- Material provided
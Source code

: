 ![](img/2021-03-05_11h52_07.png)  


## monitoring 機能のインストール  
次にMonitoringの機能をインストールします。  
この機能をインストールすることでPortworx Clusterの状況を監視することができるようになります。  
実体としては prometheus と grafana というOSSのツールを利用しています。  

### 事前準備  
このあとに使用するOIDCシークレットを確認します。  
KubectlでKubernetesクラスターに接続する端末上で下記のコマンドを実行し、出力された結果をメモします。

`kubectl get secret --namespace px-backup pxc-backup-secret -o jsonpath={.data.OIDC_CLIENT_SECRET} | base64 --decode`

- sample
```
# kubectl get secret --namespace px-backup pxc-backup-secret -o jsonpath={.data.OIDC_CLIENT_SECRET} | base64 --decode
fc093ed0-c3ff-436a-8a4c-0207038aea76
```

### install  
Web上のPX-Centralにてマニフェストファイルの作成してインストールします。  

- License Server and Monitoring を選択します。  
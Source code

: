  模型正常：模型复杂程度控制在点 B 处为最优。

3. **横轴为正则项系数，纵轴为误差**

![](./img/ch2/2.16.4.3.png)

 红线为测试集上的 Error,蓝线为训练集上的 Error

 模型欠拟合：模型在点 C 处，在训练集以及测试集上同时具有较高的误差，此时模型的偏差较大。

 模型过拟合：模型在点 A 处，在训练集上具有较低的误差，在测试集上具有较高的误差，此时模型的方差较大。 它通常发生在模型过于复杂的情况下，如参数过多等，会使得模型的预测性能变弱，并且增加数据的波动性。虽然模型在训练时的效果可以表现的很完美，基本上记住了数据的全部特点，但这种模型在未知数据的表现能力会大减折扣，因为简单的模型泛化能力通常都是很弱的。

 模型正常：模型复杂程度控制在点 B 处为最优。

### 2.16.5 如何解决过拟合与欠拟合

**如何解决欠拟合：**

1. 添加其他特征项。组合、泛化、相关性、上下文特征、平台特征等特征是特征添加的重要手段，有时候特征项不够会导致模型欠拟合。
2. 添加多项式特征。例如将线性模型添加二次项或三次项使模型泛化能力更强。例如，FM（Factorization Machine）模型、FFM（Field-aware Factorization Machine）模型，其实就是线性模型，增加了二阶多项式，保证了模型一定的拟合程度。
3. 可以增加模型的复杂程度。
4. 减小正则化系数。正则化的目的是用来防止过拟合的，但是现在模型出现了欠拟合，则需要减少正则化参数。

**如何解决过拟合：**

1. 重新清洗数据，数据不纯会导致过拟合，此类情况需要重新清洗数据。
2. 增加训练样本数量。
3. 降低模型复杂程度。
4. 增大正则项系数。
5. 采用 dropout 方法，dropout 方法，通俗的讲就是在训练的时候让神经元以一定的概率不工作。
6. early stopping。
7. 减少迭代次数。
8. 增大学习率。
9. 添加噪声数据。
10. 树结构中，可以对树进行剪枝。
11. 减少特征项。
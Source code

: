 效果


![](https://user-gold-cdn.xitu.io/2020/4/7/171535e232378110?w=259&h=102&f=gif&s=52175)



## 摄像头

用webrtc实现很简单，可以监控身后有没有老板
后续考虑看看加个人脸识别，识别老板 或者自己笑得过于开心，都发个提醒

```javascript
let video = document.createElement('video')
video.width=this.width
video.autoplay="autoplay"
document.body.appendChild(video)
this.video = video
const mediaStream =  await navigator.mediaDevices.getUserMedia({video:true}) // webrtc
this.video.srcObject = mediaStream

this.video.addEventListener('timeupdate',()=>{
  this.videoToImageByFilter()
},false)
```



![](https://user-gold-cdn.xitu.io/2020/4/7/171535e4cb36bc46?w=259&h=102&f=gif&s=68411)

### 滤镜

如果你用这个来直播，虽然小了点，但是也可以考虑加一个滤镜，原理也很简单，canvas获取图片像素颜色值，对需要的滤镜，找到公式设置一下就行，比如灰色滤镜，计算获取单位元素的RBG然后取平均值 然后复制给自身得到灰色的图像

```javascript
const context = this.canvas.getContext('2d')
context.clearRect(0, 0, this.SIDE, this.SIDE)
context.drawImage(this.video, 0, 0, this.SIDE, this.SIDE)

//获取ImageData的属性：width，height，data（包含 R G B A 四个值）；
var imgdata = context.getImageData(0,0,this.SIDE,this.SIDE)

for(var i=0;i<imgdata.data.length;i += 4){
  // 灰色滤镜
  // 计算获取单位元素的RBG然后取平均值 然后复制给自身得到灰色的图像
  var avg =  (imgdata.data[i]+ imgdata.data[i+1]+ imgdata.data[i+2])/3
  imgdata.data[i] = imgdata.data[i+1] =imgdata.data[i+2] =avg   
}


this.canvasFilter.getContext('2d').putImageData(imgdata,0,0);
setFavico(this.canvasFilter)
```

- To do
Each line of the entries where the string "decode" occurs should be shown.

- Reply to the exercise
`kubectl get secret --namespace px-backup pxc-backup-secret -o jsonpath={.data.OIDC_CLIENT_SECRET} | base64 --decode`
# kubectl get secret --namespace px-backup pxc-backup-secret -o jsonpath={.data.OIDC_CLIENT_SECRET} | base64 --decode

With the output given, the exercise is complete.